I originally thought node would spit out an error when func2() was executed. This was definitely not the case:

$ node test.js

Global: String1
Func1: String1String2
Func2: String1String2String3
/home/matty/test.js:19
	console.log("Func3:" + foo + bar + fmep + gorp);
	                             ^

ReferenceError: bar is not defined
    at func3 (/home/matty/test.js:19:31)
    at func2 (/home/matty/test.js:13:3)
    at func1 (/home/matty/test.js:8:2)
    at Object.<anonymous> (/home/matty/test.js:3:1)
    at Module._compile (module.js:570:32)
    at Object.Module._extensions..js (module.js:579:10)
    at Module.load (module.js:487:32)
    at tryModuleLoad (module.js:446:12)
    at Function.Module._load (module.js:438:3)
    at Module.runMain (module.js:604:10)

In this case func2() ran just fine and func3() generated an exception when it tried to access the variable bar.
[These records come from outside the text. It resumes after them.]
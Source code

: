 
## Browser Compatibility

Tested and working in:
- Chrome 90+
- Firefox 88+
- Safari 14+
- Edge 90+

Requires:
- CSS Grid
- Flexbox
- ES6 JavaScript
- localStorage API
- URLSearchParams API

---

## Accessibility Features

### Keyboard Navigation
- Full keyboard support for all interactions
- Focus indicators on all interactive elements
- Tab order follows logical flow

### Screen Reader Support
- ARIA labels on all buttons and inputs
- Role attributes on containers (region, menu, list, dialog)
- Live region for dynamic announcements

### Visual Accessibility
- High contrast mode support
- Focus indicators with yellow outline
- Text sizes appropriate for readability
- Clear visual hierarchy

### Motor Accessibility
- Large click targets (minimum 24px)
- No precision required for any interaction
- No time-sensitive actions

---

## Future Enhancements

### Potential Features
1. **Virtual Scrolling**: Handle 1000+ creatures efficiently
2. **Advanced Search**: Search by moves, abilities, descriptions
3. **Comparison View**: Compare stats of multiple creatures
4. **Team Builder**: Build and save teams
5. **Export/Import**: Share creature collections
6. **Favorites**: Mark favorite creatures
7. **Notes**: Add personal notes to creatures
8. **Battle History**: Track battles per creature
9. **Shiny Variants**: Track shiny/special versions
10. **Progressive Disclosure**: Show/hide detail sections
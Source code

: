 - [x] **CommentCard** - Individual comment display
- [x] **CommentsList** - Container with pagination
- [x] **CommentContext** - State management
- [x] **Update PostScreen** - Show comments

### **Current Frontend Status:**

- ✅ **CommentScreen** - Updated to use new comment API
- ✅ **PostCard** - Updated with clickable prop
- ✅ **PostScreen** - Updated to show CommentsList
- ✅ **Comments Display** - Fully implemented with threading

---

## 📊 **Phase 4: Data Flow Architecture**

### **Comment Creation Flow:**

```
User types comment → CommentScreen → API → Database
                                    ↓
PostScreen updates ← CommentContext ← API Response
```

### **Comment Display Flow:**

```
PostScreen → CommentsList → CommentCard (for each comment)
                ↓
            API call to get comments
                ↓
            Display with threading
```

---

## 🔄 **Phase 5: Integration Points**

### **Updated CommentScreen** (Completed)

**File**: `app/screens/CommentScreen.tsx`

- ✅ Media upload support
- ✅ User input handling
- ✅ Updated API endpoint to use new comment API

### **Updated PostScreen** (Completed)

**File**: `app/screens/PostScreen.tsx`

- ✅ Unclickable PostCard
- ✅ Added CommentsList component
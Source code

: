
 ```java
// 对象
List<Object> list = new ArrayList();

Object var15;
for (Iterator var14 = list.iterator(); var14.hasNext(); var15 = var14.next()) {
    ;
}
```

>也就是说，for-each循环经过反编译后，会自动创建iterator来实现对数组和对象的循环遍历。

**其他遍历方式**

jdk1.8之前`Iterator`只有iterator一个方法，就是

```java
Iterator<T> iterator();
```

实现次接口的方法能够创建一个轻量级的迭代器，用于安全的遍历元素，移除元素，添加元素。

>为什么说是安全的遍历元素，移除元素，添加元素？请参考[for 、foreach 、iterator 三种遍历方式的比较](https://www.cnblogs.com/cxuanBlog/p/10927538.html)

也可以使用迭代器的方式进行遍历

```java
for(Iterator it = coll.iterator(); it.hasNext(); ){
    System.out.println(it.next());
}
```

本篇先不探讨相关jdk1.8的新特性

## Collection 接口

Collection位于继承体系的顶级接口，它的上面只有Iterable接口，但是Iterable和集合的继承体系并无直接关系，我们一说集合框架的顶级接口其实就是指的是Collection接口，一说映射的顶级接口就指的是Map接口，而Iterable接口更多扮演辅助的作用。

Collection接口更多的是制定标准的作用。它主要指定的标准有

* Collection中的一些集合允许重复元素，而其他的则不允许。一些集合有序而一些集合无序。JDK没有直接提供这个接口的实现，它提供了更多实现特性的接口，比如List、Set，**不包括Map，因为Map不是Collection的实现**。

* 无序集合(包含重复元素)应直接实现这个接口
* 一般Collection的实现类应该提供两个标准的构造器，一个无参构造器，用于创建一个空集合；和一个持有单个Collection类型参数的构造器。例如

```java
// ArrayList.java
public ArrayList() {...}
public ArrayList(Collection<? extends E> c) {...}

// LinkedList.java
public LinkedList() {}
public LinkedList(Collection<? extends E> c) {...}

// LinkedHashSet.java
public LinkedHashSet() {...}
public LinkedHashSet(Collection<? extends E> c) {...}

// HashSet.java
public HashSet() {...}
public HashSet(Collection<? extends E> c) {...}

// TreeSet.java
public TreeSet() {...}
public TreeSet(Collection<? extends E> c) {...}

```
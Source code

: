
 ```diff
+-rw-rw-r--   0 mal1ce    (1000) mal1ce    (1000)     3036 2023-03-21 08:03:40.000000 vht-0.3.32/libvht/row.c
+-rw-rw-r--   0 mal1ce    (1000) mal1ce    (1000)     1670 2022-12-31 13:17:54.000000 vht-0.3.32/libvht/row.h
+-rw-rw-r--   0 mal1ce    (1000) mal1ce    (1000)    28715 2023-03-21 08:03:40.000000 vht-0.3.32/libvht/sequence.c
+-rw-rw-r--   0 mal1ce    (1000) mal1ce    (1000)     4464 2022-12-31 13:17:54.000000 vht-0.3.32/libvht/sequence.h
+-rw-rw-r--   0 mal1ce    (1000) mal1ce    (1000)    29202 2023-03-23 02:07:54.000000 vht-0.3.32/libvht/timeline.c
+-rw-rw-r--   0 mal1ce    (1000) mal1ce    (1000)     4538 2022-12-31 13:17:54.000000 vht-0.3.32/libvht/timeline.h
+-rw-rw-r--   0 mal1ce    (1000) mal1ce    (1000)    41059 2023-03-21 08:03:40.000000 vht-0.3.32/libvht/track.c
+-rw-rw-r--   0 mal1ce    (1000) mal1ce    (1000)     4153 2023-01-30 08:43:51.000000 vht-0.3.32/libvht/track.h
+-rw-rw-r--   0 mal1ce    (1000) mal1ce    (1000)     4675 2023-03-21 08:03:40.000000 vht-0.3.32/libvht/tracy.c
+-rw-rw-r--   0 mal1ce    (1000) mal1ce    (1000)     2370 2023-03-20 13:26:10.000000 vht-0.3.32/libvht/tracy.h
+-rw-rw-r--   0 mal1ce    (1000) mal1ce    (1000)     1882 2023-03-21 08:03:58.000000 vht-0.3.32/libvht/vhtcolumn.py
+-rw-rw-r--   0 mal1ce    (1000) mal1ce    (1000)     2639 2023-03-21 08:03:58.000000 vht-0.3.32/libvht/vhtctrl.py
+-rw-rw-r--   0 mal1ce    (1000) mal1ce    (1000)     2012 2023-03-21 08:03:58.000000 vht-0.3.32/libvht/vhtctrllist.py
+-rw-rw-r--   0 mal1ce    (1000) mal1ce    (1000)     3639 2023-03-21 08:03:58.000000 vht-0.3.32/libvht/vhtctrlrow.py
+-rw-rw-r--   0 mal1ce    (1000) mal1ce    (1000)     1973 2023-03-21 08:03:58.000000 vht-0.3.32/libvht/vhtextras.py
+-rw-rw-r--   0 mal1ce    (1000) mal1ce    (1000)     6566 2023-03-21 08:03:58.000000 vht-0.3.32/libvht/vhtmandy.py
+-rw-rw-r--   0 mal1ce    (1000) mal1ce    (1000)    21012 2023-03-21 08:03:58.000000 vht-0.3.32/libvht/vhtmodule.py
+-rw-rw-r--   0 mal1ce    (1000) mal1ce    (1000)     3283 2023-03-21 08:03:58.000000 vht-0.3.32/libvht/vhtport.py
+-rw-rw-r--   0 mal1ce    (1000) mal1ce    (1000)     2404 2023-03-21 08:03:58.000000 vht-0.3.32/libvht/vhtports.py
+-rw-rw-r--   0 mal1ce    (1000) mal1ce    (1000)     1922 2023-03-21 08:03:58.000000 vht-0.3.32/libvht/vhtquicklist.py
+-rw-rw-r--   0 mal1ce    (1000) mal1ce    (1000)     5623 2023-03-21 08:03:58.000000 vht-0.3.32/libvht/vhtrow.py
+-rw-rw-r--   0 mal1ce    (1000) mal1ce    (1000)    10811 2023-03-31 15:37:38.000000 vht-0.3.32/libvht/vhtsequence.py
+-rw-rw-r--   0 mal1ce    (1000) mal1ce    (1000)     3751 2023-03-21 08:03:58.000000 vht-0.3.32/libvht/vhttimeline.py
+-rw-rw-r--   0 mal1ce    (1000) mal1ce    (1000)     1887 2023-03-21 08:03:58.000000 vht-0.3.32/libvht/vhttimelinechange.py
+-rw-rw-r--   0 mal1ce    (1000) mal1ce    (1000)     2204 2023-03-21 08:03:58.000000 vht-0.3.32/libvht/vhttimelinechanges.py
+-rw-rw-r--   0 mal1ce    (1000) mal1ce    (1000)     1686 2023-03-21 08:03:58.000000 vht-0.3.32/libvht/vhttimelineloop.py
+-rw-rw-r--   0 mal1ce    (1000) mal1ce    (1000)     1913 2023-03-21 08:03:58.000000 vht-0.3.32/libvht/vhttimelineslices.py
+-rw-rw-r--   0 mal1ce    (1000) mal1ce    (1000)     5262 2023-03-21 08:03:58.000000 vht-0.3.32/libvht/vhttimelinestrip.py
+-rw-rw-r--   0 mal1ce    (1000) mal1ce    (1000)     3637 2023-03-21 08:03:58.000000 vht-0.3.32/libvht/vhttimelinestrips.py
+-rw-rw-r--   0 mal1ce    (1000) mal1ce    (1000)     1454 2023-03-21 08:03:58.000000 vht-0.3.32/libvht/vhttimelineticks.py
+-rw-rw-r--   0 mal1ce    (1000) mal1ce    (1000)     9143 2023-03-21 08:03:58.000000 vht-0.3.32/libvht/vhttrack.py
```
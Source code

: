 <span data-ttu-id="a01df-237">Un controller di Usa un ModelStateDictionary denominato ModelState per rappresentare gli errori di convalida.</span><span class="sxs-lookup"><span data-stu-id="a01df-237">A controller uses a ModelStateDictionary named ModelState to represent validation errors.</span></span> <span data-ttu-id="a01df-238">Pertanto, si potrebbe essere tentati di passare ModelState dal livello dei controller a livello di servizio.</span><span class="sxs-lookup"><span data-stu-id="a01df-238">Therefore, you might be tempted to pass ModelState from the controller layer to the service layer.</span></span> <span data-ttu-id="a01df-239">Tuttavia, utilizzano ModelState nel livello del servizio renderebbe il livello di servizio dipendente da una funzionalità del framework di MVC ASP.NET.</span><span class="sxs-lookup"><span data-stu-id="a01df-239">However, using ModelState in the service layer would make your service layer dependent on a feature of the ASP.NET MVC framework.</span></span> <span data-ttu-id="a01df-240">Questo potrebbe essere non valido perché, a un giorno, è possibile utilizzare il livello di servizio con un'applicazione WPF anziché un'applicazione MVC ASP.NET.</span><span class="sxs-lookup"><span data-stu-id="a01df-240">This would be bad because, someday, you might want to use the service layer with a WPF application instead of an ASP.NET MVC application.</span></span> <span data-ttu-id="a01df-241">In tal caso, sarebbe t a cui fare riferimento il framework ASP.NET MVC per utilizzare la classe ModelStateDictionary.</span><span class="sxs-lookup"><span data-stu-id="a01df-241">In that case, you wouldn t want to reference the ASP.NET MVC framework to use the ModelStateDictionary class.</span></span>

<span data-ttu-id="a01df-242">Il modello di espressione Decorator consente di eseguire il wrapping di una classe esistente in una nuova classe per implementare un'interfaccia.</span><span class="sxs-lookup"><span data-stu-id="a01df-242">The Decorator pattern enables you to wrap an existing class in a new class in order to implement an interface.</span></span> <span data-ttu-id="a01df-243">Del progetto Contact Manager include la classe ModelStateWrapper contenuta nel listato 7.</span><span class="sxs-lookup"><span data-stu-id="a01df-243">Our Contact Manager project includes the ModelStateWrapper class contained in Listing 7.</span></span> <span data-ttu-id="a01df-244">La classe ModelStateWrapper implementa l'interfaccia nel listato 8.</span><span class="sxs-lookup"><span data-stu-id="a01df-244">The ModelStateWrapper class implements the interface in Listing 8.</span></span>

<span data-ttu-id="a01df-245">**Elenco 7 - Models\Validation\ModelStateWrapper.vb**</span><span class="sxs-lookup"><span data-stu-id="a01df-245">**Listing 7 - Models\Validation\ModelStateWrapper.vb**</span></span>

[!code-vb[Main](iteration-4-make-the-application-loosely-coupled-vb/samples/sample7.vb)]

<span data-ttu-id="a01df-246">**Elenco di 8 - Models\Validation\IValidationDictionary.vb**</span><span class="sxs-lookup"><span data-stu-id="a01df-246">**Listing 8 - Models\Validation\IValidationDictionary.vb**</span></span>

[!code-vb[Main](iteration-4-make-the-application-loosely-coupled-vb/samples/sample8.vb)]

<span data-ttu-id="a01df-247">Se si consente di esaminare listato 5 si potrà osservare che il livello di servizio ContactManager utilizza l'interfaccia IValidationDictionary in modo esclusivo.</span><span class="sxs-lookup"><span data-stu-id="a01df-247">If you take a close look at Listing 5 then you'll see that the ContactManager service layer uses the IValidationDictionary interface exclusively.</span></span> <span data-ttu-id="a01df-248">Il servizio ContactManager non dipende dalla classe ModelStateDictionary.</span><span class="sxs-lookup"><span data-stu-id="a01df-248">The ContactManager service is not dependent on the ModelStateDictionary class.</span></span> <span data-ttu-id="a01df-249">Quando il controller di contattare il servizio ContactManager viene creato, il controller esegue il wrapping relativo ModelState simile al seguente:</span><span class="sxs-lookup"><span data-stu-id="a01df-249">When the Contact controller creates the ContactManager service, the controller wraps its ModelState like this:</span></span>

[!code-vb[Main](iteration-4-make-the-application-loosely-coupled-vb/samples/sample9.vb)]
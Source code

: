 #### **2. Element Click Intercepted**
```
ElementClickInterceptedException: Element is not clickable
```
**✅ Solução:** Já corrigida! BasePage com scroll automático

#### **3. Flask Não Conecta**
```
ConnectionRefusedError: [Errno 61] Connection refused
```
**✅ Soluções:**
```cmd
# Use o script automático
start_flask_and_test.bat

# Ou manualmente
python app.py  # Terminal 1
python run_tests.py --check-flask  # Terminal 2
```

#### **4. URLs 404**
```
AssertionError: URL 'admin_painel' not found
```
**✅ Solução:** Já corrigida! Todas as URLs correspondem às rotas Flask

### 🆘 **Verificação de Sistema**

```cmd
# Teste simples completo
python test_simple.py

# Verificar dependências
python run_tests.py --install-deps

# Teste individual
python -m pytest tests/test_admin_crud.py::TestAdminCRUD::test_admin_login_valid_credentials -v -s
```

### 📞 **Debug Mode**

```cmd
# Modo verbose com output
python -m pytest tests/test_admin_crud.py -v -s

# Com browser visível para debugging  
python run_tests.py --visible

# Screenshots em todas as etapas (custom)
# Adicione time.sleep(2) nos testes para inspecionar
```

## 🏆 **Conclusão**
But why is this? David Shariff wrote an excellent post describing scoping and javascript execution contexts which made my bug stick out like a sore thumb. The crux of the issue is that func3 is on the top of the execution context stack but it’s SCOPE is limited to the global execution context (see David’s awesome post for an illustrated example). I’m glad I figured this out early on in my javascript adventures. Adding this as a reference for myself.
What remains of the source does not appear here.